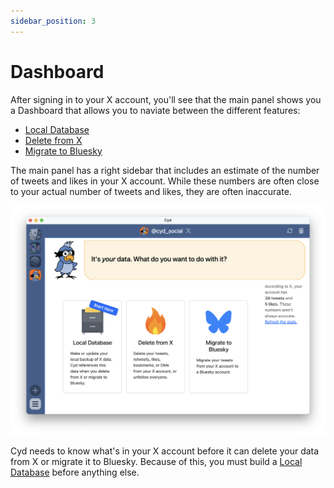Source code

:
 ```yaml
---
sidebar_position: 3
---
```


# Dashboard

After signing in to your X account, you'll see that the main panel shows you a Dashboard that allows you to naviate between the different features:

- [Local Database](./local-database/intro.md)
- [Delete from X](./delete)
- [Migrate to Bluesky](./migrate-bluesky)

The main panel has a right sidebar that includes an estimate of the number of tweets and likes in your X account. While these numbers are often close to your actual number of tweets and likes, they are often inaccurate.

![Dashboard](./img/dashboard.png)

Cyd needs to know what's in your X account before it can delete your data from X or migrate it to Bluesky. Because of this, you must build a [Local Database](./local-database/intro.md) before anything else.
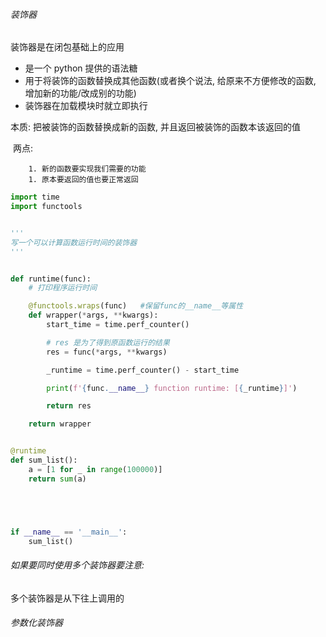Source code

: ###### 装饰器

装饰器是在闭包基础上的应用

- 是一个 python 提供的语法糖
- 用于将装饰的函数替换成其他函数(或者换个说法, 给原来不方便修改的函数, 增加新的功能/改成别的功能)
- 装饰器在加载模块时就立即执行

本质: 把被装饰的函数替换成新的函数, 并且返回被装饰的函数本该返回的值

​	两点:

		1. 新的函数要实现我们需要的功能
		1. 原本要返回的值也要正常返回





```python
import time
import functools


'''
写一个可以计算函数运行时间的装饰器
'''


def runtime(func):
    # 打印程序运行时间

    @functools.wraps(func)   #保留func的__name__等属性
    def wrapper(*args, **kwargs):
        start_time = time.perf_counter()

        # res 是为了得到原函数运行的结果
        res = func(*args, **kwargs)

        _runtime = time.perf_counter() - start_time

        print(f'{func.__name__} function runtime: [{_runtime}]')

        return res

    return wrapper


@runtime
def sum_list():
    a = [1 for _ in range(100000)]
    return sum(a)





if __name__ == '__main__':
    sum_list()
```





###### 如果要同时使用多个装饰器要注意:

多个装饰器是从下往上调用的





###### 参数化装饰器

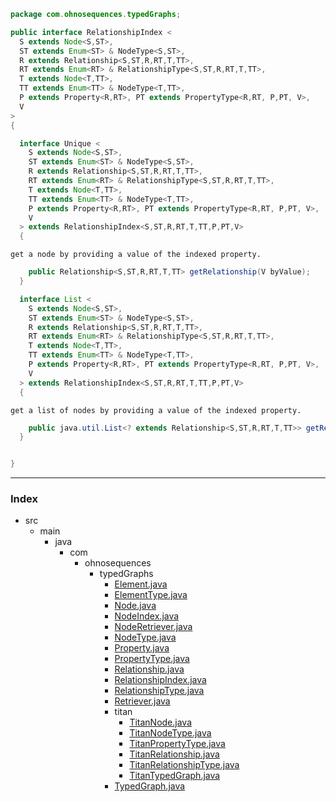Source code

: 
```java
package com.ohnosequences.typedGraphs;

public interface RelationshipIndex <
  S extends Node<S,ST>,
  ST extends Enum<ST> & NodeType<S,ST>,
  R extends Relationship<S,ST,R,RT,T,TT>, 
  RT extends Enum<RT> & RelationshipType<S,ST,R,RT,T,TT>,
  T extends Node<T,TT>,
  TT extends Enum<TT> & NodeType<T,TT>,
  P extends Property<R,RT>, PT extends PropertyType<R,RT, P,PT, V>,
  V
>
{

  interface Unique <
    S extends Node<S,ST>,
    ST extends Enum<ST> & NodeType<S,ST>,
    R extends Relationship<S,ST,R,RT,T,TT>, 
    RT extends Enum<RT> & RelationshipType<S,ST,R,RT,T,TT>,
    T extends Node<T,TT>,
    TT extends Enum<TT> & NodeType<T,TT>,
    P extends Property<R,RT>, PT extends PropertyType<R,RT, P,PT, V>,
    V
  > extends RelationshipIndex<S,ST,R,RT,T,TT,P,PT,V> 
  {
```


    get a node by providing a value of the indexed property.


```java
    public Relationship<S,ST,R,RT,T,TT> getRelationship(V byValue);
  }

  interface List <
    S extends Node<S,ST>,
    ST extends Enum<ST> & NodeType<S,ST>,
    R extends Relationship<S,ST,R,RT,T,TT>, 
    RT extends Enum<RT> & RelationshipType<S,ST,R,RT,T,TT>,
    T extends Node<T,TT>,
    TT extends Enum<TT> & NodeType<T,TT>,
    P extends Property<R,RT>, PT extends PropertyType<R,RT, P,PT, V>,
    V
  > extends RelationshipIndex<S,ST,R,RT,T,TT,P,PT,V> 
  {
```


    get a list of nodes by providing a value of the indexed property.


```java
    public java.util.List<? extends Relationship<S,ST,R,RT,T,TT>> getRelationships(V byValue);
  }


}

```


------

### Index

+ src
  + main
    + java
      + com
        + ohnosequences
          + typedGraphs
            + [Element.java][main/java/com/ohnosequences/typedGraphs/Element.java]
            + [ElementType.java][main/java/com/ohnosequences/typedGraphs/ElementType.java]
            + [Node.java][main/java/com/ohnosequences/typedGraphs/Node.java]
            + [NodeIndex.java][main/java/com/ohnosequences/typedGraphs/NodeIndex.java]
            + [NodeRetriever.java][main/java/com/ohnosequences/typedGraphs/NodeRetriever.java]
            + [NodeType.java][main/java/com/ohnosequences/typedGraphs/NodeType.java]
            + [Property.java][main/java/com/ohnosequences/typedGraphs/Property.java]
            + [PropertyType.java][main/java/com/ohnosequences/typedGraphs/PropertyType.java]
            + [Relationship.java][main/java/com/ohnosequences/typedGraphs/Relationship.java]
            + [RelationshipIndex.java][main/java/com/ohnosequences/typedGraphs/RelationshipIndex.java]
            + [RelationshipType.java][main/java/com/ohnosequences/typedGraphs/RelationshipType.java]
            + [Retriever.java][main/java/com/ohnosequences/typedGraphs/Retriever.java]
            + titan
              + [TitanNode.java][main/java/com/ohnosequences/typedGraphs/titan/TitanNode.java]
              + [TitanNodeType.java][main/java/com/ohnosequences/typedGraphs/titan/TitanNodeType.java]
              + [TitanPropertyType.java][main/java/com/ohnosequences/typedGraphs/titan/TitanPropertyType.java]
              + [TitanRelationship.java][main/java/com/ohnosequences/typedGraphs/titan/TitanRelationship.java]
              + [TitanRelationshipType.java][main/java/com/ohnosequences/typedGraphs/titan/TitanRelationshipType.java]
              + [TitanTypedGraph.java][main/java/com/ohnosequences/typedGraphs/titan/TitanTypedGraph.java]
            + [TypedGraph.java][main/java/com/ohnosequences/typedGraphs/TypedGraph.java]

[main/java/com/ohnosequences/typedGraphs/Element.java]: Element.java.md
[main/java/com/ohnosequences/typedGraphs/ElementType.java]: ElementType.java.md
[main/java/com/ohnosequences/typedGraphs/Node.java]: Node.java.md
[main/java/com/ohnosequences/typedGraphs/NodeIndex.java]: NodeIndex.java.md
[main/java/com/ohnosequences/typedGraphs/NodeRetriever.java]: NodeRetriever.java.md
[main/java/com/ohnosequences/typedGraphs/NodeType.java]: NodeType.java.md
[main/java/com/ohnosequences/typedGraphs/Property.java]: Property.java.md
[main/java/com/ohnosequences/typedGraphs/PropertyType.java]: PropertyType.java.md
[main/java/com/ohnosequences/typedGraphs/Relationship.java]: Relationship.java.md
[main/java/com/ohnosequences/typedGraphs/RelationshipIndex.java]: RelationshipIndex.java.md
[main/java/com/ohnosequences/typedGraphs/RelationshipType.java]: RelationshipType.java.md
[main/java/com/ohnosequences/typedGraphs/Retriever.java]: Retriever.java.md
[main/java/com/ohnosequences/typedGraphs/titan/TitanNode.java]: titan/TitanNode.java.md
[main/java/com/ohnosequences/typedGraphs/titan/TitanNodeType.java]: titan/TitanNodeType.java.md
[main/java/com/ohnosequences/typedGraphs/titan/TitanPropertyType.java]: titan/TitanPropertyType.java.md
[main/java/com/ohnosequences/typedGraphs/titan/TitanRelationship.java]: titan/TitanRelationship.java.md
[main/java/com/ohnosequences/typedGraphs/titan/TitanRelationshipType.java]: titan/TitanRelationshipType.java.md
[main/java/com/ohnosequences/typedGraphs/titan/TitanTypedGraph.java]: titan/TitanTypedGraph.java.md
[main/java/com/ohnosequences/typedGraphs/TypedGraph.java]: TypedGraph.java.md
•••••
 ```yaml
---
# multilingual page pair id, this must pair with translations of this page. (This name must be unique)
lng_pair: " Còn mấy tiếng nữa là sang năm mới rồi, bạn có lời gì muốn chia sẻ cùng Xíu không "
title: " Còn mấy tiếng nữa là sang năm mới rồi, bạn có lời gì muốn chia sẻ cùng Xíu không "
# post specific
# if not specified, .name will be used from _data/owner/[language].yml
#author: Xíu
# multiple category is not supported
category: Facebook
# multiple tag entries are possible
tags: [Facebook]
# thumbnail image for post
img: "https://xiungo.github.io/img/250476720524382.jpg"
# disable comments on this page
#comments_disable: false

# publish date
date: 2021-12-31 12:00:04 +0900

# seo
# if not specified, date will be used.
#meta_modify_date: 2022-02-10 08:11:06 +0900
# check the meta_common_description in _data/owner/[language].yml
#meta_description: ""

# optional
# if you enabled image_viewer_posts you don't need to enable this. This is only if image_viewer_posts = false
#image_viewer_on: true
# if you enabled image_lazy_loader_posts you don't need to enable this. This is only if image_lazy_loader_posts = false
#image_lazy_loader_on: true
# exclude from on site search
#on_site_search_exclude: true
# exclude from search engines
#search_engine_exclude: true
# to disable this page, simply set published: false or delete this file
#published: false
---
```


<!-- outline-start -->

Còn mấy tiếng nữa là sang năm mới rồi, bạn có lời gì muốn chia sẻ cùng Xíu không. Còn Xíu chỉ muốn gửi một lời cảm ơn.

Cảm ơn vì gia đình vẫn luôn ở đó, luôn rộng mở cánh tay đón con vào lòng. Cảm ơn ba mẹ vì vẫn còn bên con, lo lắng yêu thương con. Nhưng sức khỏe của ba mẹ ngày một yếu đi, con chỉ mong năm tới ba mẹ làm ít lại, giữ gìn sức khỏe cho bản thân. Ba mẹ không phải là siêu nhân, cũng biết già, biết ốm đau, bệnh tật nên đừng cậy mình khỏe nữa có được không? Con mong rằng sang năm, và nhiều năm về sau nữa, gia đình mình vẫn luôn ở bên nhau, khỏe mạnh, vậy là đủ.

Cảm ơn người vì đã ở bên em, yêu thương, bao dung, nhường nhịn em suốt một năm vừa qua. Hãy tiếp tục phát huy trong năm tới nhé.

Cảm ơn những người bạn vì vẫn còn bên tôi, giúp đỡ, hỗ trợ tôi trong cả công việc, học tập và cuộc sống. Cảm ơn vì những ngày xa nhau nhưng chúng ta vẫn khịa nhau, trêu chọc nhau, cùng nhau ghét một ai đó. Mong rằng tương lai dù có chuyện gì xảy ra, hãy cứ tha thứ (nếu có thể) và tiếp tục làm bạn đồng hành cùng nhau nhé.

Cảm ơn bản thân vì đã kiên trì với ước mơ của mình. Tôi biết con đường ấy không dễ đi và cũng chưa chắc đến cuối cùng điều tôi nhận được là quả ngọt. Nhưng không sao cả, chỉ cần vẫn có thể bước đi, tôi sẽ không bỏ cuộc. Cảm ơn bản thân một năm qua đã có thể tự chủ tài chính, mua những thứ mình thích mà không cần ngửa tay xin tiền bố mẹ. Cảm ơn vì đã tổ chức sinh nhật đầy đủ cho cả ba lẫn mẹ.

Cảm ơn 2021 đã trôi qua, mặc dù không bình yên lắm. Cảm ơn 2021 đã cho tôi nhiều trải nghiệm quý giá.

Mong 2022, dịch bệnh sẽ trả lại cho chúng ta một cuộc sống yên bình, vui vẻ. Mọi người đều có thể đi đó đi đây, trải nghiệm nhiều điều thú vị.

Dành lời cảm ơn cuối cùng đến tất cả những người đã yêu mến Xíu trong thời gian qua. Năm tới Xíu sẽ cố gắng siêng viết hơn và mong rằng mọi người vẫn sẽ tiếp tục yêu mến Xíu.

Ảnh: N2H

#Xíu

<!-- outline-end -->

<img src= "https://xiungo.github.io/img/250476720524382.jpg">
•••••
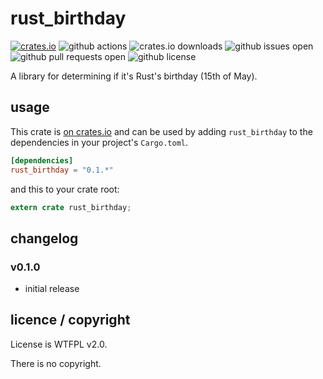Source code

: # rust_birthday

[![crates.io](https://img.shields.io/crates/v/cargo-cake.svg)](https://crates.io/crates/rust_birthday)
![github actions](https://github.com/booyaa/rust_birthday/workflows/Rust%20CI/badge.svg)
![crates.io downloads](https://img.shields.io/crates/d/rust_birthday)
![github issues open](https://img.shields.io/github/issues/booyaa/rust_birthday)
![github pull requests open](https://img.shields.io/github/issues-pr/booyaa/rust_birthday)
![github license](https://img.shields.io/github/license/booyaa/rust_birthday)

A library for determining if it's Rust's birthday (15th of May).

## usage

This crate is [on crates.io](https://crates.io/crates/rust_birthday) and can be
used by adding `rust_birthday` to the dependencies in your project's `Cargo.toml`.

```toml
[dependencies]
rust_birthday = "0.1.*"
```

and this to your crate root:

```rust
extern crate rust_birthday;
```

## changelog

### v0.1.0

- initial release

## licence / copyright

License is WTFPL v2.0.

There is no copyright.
•••••
Each line of the material with the word "TitanRelationshipType" in it should be listed.

:: Answer section ::
              + [TitanRelationshipType.java][main/java/com/ohnosequences/typedGraphs/titan/TitanRelationshipType.java]
[main/java/com/ohnosequences/typedGraphs/titan/TitanRelationshipType.java]: titan/TitanRelationshipType.java.md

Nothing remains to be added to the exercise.